Start of Block
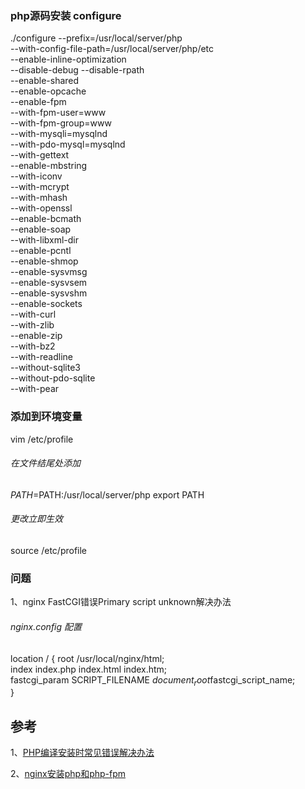 
### php源码安装 configure
./configure --prefix=/usr/local/server/php \
--with-config-file-path=/usr/local/server/php/etc \
--enable-inline-optimization \
--disable-debug --disable-rpath \
--enable-shared \
--enable-opcache \
--enable-fpm \
--with-fpm-user=www \
--with-fpm-group=www \
--with-mysqli=mysqlnd \
--with-pdo-mysql=mysqlnd \
--with-gettext \
--enable-mbstring \
--with-iconv \
--with-mcrypt \
--with-mhash \
--with-openssl \
--enable-bcmath \
--enable-soap \
--with-libxml-dir \
--enable-pcntl \
--enable-shmop \
--enable-sysvmsg \
--enable-sysvsem \
--enable-sysvshm \
--enable-sockets \
--with-curl \
--with-zlib \
--enable-zip \
--with-bz2 \
--with-readline \
--without-sqlite3 \
--without-pdo-sqlite \
--with-pear


### 添加到环境变量
vim /etc/profile

###### 在文件结尾处添加
$PATH=$PATH:/usr/local/server/php
export PATH

###### 更改立即生效
source /etc/profile

### 问题

1、nginx FastCGI错误Primary script unknown解决办法

###### nginx.config 配置
location / {
   root   /usr/local/nginx/html; \
   index  index.php index.html index.htm; \
   fastcgi_param SCRIPT_FILENAME $document_root$fastcgi_script_name; \
}

## 参考

1、[PHP编译安装时常见错误解决办法](http://www.poluoluo.com/jzxy/201505/364819.html)

2、[nginx安装php和php-fpm](http://www.cnblogs.com/zhja/p/3978870.html)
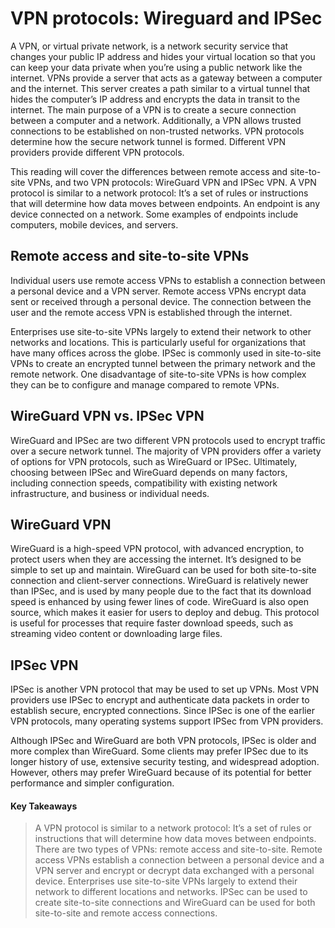 # VPN protocols: Wireguard and IPSec
A VPN, or virtual private network, is a network security service that changes your public IP address and hides your virtual location so that you can keep your data private when you’re using a public network like the internet. VPNs provide a server that acts as a gateway between a computer and the internet. This server creates a path similar to a virtual tunnel that hides the computer’s IP address and encrypts the data in transit to the internet. The main purpose of a VPN is to create a secure connection between a computer and a network. Additionally, a VPN allows trusted connections to be established on non-trusted networks. VPN protocols determine how the secure network tunnel is formed. Different VPN providers provide different VPN protocols.

This reading will cover the differences between remote access and site-to-site VPNs, and two VPN protocols: WireGuard VPN and IPSec VPN. A VPN protocol is similar to a network protocol: It’s a set of rules or instructions that will determine how data moves between endpoints. An endpoint is any device connected on a network. Some examples of endpoints include computers, mobile devices, and servers.

## Remote access and site-to-site VPNs
Individual users use remote access VPNs to establish a connection between a personal device and a VPN server. Remote access VPNs encrypt data sent or received through a personal device. The connection between the user and the remote access VPN is established through the internet.

Enterprises use site-to-site VPNs largely to extend their network to other networks and locations. This is particularly useful for organizations that have many offices across the globe. IPSec is commonly used in site-to-site VPNs to create an encrypted tunnel between the primary network and the remote network. One disadvantage of site-to-site VPNs is how complex they can be to configure and manage compared to remote VPNs.

## WireGuard VPN vs. IPSec VPN
WireGuard and IPSec are two different VPN protocols used to encrypt traffic over a secure network tunnel. The majority of VPN providers offer a variety of options for VPN protocols, such as WireGuard or IPSec. Ultimately, choosing between IPSec and WireGuard depends on many factors, including connection speeds, compatibility with existing network infrastructure, and business or individual needs.

## WireGuard VPN
WireGuard is a high-speed VPN protocol, with advanced encryption, to protect users when they are accessing the internet. It’s designed to be simple to set up and maintain. WireGuard can be used for both site-to-site connection and client-server connections. WireGuard is relatively newer than IPSec, and is used by many people due to the fact that its download speed is enhanced by using fewer lines of code. WireGuard is also open source, which makes it easier for users to deploy and debug. This protocol is useful for processes that require faster download speeds, such as streaming video content or downloading large files.

## IPSec VPN
IPSec is another VPN protocol that may be used to set up VPNs. Most VPN providers use IPSec to encrypt and authenticate data packets in order to establish secure, encrypted connections. Since IPSec is one of the earlier VPN protocols, many operating systems support IPSec from VPN providers.

Although IPSec and WireGuard are both VPN protocols, IPSec is older and more complex than WireGuard. Some clients may prefer IPSec due to its longer history of use, extensive security testing, and widespread adoption. However, others may prefer WireGuard because of its potential for better performance and simpler configuration.

#### Key Takeaways
> A VPN protocol is similar to a network protocol: It’s a set of rules or instructions that will determine how data moves between endpoints. There are two types of VPNs: remote access and site-to-site. Remote access VPNs establish a connection between a personal device and a VPN server and encrypt or decrypt data exchanged with a personal device. Enterprises use site-to-site VPNs largely to extend their network to different locations and networks. IPSec can be used to create site-to-site connections and WireGuard can be used for both site-to-site and remote access connections.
End of Block
**The task**
Transcribe the listing in full. Leave the pictures out.

**Output below**
### php源码安装 configure
./configure --prefix=/usr/local/server/php \
--with-config-file-path=/usr/local/server/php/etc \
--enable-inline-optimization \
--disable-debug --disable-rpath \
--enable-shared \
--enable-opcache \
--enable-fpm \
--with-fpm-user=www \
--with-fpm-group=www \
--with-mysqli=mysqlnd \
--with-pdo-mysql=mysqlnd \
--with-gettext \
--enable-mbstring \
--with-iconv \
--with-mcrypt \
--with-mhash \
--with-openssl \
--enable-bcmath \
--enable-soap \
--with-libxml-dir \
--enable-pcntl \
--enable-shmop \
--enable-sysvmsg \
--enable-sysvsem \
--enable-sysvshm \
--enable-sockets \
--with-curl \
--with-zlib \
--enable-zip \
--with-bz2 \
--with-readline \
--without-sqlite3 \
--without-pdo-sqlite \
--with-pear


### 添加到环境变量
vim /etc/profile

###### 在文件结尾处添加
$PATH=$PATH:/usr/local/server/php
export PATH

###### 更改立即生效
source /etc/profile

### 问题

1、nginx FastCGI错误Primary script unknown解决办法

###### nginx.config 配置
location / {
   root   /usr/local/nginx/html; \
   index  index.php index.html index.htm; \
   fastcgi_param SCRIPT_FILENAME $document_root$fastcgi_script_name; \
}

## 参考

1、[PHP编译安装时常见错误解决办法](http://www.poluoluo.com/jzxy/201505/364819.html)

2、[nginx安装php和php-fpm](http://www.cnblogs.com/zhja/p/3978870.html)
 # VPN protocols: Wireguard and IPSec
A VPN, or virtual private network, is a network security service that changes your public IP address and hides your virtual location so that you can keep your data private when you’re using a public network like the internet. VPNs provide a server that acts as a gateway between a computer and the internet. This server creates a path similar to a virtual tunnel that hides the computer’s IP address and encrypts the data in transit to the internet. The main purpose of a VPN is to create a secure connection between a computer and a network. Additionally, a VPN allows trusted connections to be established on non-trusted networks. VPN protocols determine how the secure network tunnel is formed. Different VPN providers provide different VPN protocols.

This reading will cover the differences between remote access and site-to-site VPNs, and two VPN protocols: WireGuard VPN and IPSec VPN. A VPN protocol is similar to a network protocol: It’s a set of rules or instructions that will determine how data moves between endpoints. An endpoint is any device connected on a network. Some examples of endpoints include computers, mobile devices, and servers.

## Remote access and site-to-site VPNs
Individual users use remote access VPNs to establish a connection between a personal device and a VPN server. Remote access VPNs encrypt data sent or received through a personal device. The connection between the user and the remote access VPN is established through the internet.

Enterprises use site-to-site VPNs largely to extend their network to other networks and locations. This is particularly useful for organizations that have many offices across the globe. IPSec is commonly used in site-to-site VPNs to create an encrypted tunnel between the primary network and the remote network. One disadvantage of site-to-site VPNs is how complex they can be to configure and manage compared to remote VPNs.

## WireGuard VPN vs. IPSec VPN
WireGuard and IPSec are two different VPN protocols used to encrypt traffic over a secure network tunnel. The majority of VPN providers offer a variety of options for VPN protocols, such as WireGuard or IPSec. Ultimately, choosing between IPSec and WireGuard depends on many factors, including connection speeds, compatibility with existing network infrastructure, and business or individual needs.

## WireGuard VPN
WireGuard is a high-speed VPN protocol, with advanced encryption, to protect users when they are accessing the internet. It’s designed to be simple to set up and maintain. WireGuard can be used for both site-to-site connection and client-server connections. WireGuard is relatively newer than IPSec, and is used by many people due to the fact that its download speed is enhanced by using fewer lines of code. WireGuard is also open source, which makes it easier for users to deploy and debug. This protocol is useful for processes that require faster download speeds, such as streaming video content or downloading large files.

## IPSec VPN
IPSec is another VPN protocol that may be used to set up VPNs. Most VPN providers use IPSec to encrypt and authenticate data packets in order to establish secure, encrypted connections. Since IPSec is one of the earlier VPN protocols, many operating systems support IPSec from VPN providers.

Although IPSec and WireGuard are both VPN protocols, IPSec is older and more complex than WireGuard. Some clients may prefer IPSec due to its longer history of use, extensive security testing, and widespread adoption. However, others may prefer WireGuard because of its potential for better performance and simpler configuration.

#### Key Takeaways
> A VPN protocol is similar to a network protocol: It’s a set of rules or instructions that will determine how data moves between endpoints. There are two types of VPNs: remote access and site-to-site. Remote access VPNs establish a connection between a personal device and a VPN server and encrypt or decrypt data exchanged with a personal device. Enterprises use site-to-site VPNs largely to extend their network to different locations and networks. IPSec can be used to create site-to-site connections and WireGuard can be used for both site-to-site and remote access connections.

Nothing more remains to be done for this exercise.